The crucial thing to note here is that the newspaper's name – its brand – is largely irrelevant to you. You followed the link because Paidcontent told you should read the article. The fact that you ended up reading the Guardian's version of a story rather than the Times' is a result of Paidcontent's choice, not yours. The newspaper's brand had no effect on your actions, but it may have had on Paidcontent's.
Note two more things: first, the main service that the Paidcontent people offer is not their writing (or anyone else's), but rather awareness of content across the web that you need to know about (and this is a service more than a product). Second, for paidcontent.org you could substitute your Twitter feed, your email inbox, your Facebook page, Google News, the Drudge Report, the Huffington Post, Martin Sabe's blog, whatever. The point is that you start by visiting a place that will tell you what you should read across the web.
Idea # 2: Aggregators are consumer brands
Note how this view contrasts with the notion of "content discovery" that you often hear. Paidcontent's role is not just to alert you to a newspaper article that you may or may not have found interesting even if Paidcontent had not existed. To a large extent, the article is interesting because Paidcontent and its peers (or your friends, or the Drudge Report) linked to it. Paidcontent has that power not just by virtue of its good editorial judgement, but also, and crucially, because its readers know who its other readers are – namely, their peers. Paidcontent helps decide what you peer group is reading today – and, by implication, what you should read if you want to be in the loop.
(All of this just says that aggregators are articulators of social identity, much like fashion brands: they reflect and are targeted at specific communities.)
Aggregators are consumer brands in a second sense too: unlike the content they link to, they are actually chosen by their readers. Some compete for the same readers (e.g. techcrunch vs valleywag vs gigaom), and they all invite repeated, loyal custom.
You don't discover news content. You discover aggregators.
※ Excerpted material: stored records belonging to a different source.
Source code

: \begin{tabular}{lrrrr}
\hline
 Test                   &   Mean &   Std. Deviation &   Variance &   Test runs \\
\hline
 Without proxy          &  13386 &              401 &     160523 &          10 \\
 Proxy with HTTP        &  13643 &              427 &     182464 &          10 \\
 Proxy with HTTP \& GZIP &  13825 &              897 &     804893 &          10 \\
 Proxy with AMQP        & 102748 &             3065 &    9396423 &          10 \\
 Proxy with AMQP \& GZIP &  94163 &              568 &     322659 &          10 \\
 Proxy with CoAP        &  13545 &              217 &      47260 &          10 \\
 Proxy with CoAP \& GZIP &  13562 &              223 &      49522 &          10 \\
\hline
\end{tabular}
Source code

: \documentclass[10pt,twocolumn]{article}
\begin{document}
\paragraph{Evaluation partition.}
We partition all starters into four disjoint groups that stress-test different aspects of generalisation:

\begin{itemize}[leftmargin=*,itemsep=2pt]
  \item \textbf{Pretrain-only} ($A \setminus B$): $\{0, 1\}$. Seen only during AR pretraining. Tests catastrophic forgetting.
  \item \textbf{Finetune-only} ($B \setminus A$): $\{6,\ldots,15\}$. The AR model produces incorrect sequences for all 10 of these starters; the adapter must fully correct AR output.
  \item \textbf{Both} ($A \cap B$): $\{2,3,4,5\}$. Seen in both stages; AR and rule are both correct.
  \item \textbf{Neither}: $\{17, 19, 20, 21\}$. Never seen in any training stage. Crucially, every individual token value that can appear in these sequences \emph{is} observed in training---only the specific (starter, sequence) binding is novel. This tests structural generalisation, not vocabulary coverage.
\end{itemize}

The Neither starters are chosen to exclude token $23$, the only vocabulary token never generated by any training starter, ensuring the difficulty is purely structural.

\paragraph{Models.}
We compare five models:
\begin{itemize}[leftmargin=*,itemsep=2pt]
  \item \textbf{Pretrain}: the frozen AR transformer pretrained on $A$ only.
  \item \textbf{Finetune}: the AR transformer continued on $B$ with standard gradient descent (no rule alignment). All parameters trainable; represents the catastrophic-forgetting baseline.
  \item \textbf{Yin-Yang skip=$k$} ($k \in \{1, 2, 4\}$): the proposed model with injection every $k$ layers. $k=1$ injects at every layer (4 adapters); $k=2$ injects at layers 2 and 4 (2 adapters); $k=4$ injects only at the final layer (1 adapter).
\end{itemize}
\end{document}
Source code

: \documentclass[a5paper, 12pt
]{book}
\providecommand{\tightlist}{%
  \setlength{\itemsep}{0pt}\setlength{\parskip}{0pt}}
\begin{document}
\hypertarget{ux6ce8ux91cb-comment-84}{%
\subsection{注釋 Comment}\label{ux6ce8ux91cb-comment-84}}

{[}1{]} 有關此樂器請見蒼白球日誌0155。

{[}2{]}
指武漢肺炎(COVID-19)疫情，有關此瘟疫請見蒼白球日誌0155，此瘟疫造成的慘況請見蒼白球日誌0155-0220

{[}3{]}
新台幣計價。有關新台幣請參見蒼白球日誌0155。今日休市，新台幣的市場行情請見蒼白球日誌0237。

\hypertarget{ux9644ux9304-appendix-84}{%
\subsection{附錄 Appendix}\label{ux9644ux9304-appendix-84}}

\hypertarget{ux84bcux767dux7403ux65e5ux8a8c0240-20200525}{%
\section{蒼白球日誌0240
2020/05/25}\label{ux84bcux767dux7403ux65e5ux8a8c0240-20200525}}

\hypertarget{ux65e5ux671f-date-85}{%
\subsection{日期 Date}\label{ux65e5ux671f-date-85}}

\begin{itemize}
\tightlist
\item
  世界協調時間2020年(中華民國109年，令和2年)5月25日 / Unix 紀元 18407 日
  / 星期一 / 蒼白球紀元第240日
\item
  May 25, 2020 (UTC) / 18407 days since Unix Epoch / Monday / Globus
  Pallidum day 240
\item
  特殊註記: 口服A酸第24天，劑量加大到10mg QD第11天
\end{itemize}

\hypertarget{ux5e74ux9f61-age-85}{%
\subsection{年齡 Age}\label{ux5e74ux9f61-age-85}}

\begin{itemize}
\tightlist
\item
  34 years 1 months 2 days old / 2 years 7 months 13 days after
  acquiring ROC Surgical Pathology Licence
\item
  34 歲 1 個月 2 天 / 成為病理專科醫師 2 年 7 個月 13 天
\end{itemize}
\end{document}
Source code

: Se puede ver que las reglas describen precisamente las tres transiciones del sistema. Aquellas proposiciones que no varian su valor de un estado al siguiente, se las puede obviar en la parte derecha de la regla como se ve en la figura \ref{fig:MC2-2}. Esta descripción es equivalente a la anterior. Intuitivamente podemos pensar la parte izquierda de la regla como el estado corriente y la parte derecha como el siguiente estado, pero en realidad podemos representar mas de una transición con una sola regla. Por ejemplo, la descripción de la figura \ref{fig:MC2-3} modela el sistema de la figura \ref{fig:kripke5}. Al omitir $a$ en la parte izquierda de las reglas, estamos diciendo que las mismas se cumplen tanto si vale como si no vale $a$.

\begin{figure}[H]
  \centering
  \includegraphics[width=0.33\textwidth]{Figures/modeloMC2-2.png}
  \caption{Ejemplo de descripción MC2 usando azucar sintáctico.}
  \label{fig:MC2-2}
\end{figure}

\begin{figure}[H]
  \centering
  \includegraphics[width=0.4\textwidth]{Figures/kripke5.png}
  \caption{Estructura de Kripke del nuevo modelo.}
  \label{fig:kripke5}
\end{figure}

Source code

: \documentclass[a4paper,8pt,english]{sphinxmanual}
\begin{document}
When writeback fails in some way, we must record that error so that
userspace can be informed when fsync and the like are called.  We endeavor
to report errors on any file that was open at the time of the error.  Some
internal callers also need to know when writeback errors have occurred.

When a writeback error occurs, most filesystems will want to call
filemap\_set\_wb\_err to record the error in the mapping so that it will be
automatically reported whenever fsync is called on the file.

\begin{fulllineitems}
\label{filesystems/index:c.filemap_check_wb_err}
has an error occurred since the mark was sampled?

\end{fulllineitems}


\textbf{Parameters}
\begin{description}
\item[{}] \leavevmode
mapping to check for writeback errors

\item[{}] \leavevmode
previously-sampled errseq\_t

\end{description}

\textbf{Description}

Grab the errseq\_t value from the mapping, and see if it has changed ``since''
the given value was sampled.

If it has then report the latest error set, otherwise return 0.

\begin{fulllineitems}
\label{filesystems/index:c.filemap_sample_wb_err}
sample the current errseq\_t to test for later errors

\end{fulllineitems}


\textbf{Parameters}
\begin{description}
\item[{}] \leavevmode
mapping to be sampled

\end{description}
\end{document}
And if you like them you come back, or subscribe.
Idea # 3: The web, like print, is a push medium. It's just that the pushers have changed
In marketing lingo, in the example above Paidcontent was a channel, and newspapers' content was distributed in a push, not a pull way. But the pusher was not the newspaper; it was Paidcontent.
Granted, if instead of Paidcontent the pusher is your Facebook friends then things change a little in that the pushers are not businesses but other consumers. But still,
- What you read was pushed to you by someone
- That someone had it pushed to him/her by a business, or by someone who in turn had it pushed to him/her by a business
- In this chain, the first business that pushed the article was the newspaper's own front page
True, the old brands are no longer in control of our attention, and now we (the readers) have a lot more say in deciding what content we read. But between us and the old brands now sit the aggregators, who are malleable. "If it doesn't spread, it's dead" said Henry Jenkins. True. But there are entire industries involved in the spreading.
Idea #4: The main structural change that the web has brought to the news business is not the digital distribution of content, but the separation of aggregation and content
Scenarios like the one above would not have been possible before the internet, and would have been rare as recently as four years ago. But that is changing quickly.
Today it is possible to run a successful aggregation business (like the Drudge Report) without having much of a content business. This lowering of barriers-to-entry has lead to an explosion of niche curators whose products are far more targeted and comprehensive than any integrated business could dream of.
The reason that traditional businesses cannot compete is not that they would struggle to produce enough targeted aggregations to satisfy small niches – with enough resources they could do that. It is because firms in the traditional, integrated aggregation-plus-content business have strong incentives not to link to other websites (I've written about this conundrum before). But to satisfy a web-savvy niche audience you just have to send people to all sorts of sites across the web. This is not just because you can't hope to cover all relevant events with your own content, but your readers audiences demand to be taken to the 'original' articles, clips, etc. Put differently,
Idea #5: Readers don't expect aggregators to report on world events; they expect them to report on web events
By linking to a newspaper article, Paidcontent need not have implied any sense of endorsement or recommendation of it: the PC blurb might be inviting you to read the article to see its questionable reporting, which you should be aware of. Paidcontent's promise – what it asks you to trust it on – is to keep you up to about with what is being said. If what is being said turns out to be unreliable that has nothing to do with the promise.